Task goal: Look through the listing and locate every line containing the word "legate"; copy those lines.

Data shown:
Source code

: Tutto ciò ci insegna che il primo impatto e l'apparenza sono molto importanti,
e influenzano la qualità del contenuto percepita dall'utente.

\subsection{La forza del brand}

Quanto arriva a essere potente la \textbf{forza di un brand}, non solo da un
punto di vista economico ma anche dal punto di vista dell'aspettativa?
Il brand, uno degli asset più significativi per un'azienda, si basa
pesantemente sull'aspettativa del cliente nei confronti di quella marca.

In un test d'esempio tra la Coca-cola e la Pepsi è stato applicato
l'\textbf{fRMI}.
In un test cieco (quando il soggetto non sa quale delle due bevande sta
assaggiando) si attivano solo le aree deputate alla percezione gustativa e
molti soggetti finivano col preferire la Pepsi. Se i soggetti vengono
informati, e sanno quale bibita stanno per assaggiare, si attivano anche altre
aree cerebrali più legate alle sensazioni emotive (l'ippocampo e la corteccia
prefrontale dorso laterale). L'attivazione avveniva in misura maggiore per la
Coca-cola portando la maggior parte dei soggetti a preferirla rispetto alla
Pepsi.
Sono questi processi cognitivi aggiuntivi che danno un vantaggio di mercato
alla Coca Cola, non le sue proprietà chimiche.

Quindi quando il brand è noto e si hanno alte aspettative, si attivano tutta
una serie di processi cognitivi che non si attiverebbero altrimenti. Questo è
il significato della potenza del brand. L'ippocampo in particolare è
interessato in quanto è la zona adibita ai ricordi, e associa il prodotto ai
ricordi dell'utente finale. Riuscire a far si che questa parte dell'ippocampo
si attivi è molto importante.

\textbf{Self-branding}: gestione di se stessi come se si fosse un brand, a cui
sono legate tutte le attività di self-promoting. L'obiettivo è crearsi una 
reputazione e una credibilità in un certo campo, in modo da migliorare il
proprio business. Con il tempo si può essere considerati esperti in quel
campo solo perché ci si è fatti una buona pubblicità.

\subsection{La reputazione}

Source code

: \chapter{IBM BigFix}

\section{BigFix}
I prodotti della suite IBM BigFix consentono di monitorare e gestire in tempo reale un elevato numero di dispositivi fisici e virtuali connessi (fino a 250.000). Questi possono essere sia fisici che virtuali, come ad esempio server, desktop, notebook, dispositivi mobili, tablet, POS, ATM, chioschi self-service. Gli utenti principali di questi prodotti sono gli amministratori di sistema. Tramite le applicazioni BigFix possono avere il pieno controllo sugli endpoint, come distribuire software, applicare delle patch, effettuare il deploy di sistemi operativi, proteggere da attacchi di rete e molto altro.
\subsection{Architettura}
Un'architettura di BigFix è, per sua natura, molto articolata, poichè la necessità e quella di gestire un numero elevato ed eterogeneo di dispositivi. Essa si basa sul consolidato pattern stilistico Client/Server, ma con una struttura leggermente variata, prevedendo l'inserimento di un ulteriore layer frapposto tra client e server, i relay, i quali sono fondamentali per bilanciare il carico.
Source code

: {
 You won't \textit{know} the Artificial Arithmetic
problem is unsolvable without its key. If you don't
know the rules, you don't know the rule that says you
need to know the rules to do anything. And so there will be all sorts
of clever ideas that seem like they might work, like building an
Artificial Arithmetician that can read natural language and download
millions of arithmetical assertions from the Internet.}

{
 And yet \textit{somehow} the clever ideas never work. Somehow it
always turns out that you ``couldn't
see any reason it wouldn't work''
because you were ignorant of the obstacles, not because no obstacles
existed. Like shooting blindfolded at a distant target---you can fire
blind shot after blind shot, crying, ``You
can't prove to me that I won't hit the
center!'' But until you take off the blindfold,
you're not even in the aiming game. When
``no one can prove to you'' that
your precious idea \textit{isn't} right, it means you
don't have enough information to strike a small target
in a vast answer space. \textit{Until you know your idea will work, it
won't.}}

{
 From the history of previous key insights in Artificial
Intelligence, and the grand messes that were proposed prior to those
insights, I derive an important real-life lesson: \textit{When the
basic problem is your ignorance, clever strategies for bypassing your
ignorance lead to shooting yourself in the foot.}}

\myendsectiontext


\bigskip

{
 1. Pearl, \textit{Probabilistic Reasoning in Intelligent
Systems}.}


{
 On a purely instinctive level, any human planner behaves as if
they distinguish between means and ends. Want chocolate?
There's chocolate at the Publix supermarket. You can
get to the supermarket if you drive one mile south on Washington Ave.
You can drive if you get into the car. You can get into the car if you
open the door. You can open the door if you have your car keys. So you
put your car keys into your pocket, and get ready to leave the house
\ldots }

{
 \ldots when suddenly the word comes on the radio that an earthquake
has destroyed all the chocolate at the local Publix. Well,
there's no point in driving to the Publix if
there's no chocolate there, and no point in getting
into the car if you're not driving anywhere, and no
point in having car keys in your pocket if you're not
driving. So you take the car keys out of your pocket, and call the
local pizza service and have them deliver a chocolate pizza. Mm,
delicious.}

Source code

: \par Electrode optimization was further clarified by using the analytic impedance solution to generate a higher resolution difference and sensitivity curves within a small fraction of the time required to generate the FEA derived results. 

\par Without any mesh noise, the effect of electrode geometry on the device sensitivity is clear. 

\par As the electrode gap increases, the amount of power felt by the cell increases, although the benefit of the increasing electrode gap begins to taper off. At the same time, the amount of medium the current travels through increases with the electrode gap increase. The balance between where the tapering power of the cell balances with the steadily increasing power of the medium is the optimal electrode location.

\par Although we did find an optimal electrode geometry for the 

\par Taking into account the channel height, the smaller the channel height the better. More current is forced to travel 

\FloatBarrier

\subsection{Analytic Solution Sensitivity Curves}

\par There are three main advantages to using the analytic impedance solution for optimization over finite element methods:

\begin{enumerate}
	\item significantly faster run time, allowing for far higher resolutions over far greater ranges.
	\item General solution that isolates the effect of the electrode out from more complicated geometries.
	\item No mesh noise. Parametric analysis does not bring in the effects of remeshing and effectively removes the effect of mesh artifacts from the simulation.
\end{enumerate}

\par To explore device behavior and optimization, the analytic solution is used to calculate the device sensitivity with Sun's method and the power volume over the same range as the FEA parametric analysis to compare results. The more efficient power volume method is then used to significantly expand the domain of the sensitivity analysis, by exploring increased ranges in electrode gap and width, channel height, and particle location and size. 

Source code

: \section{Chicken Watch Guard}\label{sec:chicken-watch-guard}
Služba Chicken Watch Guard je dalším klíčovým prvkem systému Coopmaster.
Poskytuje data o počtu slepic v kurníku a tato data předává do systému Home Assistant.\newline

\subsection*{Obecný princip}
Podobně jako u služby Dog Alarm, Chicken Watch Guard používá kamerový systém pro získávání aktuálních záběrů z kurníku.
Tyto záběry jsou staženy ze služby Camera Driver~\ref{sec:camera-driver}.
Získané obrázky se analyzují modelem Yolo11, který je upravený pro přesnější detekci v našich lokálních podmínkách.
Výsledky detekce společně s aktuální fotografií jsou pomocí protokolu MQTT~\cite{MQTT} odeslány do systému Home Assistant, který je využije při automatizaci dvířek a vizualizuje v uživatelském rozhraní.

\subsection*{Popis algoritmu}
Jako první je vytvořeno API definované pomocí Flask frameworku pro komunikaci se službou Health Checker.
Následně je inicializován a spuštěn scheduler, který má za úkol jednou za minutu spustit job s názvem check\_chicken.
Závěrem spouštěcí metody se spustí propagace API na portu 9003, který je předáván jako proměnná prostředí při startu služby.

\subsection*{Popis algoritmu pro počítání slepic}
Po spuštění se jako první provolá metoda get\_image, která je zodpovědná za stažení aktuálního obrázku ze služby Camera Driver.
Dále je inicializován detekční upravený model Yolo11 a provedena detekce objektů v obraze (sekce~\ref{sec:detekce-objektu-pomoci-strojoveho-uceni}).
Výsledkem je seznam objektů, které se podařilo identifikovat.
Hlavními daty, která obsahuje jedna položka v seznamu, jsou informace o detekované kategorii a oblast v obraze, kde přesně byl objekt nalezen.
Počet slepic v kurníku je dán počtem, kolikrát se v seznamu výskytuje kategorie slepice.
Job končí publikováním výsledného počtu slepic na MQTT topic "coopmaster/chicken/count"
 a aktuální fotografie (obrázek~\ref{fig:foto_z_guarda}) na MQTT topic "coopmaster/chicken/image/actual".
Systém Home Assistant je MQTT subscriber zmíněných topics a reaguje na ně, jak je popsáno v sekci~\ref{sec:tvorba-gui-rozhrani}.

Exercise response:
aree cerebrali più legate alle sensazioni emotive (l'ippocampo e la corteccia
sono legate tutte le attività di self-promoting. L'obiettivo è crearsi una 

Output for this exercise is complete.